#### [Data for review]
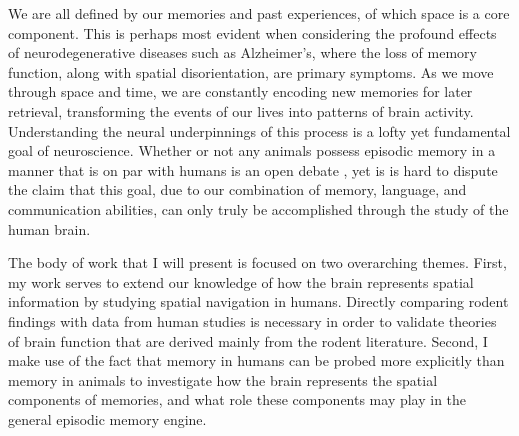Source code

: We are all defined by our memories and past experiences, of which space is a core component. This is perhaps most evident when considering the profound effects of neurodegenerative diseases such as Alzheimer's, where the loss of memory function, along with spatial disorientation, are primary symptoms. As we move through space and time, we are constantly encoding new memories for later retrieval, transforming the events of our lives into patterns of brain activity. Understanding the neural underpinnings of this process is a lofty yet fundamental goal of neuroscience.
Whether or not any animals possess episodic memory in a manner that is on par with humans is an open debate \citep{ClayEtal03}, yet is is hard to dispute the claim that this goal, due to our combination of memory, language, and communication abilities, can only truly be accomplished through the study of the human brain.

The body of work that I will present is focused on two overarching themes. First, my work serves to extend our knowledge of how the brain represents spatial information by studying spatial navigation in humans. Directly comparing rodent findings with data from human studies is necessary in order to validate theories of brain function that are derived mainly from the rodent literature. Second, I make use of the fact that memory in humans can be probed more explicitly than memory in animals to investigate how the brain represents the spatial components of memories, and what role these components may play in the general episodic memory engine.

---

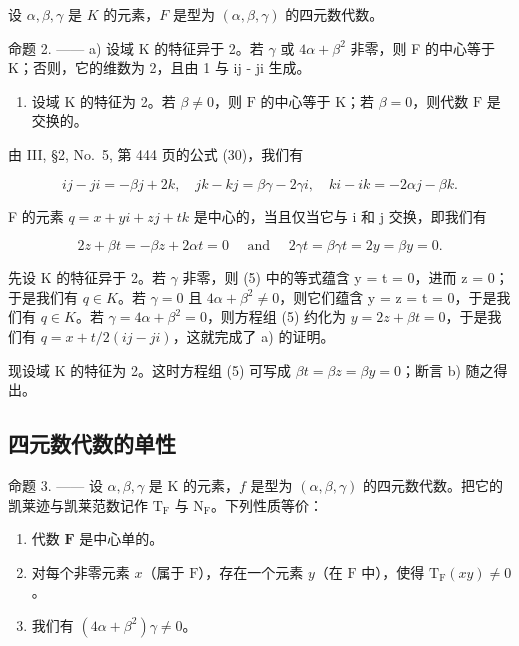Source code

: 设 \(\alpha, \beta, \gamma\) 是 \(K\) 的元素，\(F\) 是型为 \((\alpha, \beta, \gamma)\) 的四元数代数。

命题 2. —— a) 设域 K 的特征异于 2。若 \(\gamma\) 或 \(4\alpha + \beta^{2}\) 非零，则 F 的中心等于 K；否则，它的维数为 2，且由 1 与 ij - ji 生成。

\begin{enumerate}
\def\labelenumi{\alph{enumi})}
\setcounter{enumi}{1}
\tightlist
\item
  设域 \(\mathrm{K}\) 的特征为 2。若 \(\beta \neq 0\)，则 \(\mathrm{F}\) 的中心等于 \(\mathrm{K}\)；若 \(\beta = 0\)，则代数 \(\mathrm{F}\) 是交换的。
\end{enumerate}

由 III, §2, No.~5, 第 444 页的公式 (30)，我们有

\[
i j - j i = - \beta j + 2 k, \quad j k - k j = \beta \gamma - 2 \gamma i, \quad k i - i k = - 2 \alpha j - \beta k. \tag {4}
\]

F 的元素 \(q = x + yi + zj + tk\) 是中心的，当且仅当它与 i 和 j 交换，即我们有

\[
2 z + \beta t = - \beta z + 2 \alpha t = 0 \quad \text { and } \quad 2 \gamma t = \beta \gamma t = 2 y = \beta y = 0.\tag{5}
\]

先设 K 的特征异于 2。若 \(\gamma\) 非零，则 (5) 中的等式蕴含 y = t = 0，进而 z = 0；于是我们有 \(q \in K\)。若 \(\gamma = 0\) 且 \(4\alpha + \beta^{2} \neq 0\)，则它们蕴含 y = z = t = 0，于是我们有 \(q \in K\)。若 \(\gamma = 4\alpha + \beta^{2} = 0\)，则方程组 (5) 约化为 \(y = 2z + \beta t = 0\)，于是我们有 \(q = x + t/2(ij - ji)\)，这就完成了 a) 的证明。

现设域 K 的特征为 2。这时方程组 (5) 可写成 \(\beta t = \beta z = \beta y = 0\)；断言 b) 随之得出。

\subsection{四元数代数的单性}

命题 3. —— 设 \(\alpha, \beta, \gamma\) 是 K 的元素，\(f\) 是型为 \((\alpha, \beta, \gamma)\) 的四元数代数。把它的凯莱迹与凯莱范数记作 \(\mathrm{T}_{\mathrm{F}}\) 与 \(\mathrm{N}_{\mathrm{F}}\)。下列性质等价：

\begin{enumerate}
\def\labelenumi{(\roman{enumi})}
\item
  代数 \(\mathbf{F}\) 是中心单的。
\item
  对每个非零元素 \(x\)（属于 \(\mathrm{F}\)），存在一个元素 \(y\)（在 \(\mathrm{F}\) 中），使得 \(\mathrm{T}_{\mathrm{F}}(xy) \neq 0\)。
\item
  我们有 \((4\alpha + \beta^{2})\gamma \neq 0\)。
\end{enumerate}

---

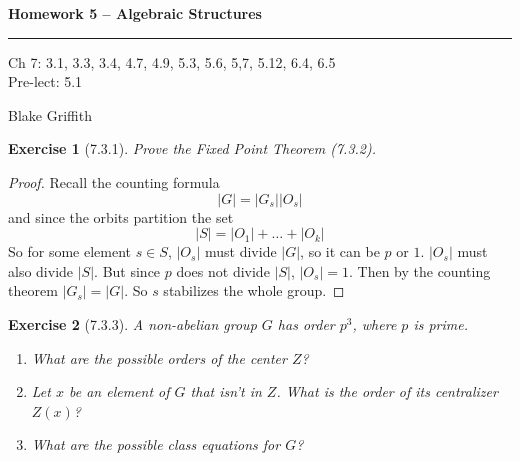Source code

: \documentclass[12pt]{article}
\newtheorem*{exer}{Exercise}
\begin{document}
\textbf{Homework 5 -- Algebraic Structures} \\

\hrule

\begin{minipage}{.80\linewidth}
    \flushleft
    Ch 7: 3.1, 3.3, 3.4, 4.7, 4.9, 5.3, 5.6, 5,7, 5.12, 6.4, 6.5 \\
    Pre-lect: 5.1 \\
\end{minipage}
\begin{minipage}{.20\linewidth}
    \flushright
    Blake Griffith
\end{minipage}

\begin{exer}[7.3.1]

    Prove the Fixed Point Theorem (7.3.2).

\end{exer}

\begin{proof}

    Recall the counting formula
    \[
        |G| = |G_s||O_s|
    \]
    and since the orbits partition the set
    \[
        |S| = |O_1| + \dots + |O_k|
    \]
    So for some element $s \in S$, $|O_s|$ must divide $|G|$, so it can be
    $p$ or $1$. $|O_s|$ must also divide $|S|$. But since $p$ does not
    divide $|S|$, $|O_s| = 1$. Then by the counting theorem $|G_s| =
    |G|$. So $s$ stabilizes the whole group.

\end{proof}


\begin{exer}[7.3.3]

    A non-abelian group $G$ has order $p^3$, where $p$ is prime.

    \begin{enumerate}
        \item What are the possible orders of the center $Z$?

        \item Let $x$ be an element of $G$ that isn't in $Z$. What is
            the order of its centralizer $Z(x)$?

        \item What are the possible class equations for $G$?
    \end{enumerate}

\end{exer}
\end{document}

#### [What the exercise asks]
Copy each line of the preceding material that contains "minipage".

#### [Answer to this problem]
\begin{minipage}{.80\linewidth}
\end{minipage}
\begin{minipage}{.20\linewidth}
\end{minipage}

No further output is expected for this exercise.